# I am from <Madrid,> Spain.



## Olivia Ehlers

Hello everybody
I have a question, maybe it seems silly, but I hope you can help me out as it has been bothering me for quite a long time.
*Where are you from?*
Can I say '*I am from Madrid, Spain.*' ?
Or do I have to say '*I am from Spain.*' ? 
Thank you in advance.


----------



## Rover_KE

It depends who's asking.

Please tell us who is asking the question, and in what circumstances.


----------



## Olivia Ehlers

Suppose that two people meet for the first time and chat with each other.


----------



## Rover_KE

We use contractions all the time in conversation, so say '*I'm* from Madrid'.

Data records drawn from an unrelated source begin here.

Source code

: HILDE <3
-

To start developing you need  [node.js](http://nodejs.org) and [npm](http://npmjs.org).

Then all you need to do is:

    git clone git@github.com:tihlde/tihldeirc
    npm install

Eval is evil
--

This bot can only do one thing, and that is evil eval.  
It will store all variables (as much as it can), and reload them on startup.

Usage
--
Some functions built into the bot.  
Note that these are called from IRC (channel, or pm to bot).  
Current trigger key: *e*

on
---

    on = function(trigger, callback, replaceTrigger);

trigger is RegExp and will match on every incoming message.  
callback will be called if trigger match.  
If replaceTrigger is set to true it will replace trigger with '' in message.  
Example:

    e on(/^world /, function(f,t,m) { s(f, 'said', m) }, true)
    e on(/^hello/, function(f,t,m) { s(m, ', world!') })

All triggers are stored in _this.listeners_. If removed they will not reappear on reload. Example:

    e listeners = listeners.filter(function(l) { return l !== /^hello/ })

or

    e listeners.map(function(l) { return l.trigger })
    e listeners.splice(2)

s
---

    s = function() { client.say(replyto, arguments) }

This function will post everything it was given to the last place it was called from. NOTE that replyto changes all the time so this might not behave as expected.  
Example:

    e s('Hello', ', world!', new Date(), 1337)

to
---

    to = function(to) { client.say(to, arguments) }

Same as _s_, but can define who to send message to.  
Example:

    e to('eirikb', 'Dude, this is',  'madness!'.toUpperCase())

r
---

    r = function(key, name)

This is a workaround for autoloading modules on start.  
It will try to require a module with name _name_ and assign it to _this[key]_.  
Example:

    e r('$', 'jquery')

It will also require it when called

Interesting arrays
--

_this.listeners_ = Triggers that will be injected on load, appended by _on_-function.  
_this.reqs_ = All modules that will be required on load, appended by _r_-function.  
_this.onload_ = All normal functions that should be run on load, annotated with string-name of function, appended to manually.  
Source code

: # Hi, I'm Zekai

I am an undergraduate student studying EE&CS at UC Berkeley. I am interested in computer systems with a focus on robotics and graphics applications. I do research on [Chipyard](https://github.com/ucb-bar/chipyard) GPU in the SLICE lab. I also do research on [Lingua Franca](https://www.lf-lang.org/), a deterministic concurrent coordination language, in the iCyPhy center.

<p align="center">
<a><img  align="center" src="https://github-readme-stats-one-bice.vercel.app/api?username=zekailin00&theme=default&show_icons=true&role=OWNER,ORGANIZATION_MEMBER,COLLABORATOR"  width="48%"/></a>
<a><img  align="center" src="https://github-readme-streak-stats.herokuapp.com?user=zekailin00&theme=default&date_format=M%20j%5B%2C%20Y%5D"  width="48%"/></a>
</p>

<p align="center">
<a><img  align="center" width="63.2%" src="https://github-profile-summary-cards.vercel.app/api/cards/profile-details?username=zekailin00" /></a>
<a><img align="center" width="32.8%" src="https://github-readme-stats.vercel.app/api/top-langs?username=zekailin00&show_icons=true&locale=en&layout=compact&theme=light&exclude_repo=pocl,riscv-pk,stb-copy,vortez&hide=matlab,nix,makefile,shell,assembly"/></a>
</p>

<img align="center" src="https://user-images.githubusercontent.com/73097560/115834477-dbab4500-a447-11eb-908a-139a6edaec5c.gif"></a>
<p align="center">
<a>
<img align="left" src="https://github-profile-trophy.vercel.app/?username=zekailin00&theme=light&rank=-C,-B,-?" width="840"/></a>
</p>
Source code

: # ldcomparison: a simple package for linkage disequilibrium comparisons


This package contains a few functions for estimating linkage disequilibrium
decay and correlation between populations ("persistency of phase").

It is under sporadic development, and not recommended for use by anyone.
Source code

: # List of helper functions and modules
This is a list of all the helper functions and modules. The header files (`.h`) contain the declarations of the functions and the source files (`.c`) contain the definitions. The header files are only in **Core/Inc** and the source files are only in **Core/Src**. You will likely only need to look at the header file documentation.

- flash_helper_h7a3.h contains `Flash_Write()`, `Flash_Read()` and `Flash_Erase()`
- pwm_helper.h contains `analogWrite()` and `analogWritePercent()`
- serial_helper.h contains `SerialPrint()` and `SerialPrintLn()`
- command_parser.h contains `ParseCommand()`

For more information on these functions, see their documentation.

You can assume that most people know that Madrid's the capital of Spain, so you only need to add that if they reply 'Where's that?'

Otherwise, say 'I'm from Malaga in Spain'.


----------



## london calling

I agree with Rover. I usually reply "I'm from London". Not many people think I mean (for example) London, Ontario, given my accent.


----------



## kentix

When you tell them your name is London Calling that's probably a clue, too.

The OP sounds fine to me because I come from a land where we're trained from birth to give two-part answers, to avoid ambiguity. We don't always say both parts, but it's very natural to do so. So Madrid, Spain sounds fine to me.


----------



## london calling

Yes, I've noticed that. Paris, France, for example, which no European would ever say. There's no chance anybody will think you mean Paris, Texas, I suppose.


----------



## Cenzontle

If the conversation occurs outside of Spain—even in a community that is somewhat international-minded—
I think the most natural response would be "I'm from Spain."
Then they may or may not ask "What part?"  And _then_ you can say "Madrid."
There's nothing wrong with "I'm from Madrid, Spain", but it's more information than most people expect, in my opinion.


----------



## kentix

If I say to someone I'm talking to that I'm going to Athens next week, 99% of the time that will mean I'm going to the Athens that is 60 miles down the road from me in the state I live in. Of that other 1%, 95% of the time I'll likely be referring to (one of) the Athens in the state(s) next door, which I will then have to specify. 

"I'm going to Athens, Kentucky next week to visit an old friend of mine."

So if I want to bring Greece into the conversation, I really need to mention it. "I'm going to Athens, Greece next week for a conference." After a lifetime of that, you don't think much of it.

Of course, if you talk about going to Greece first and then later mention Athens, it can stand on its own.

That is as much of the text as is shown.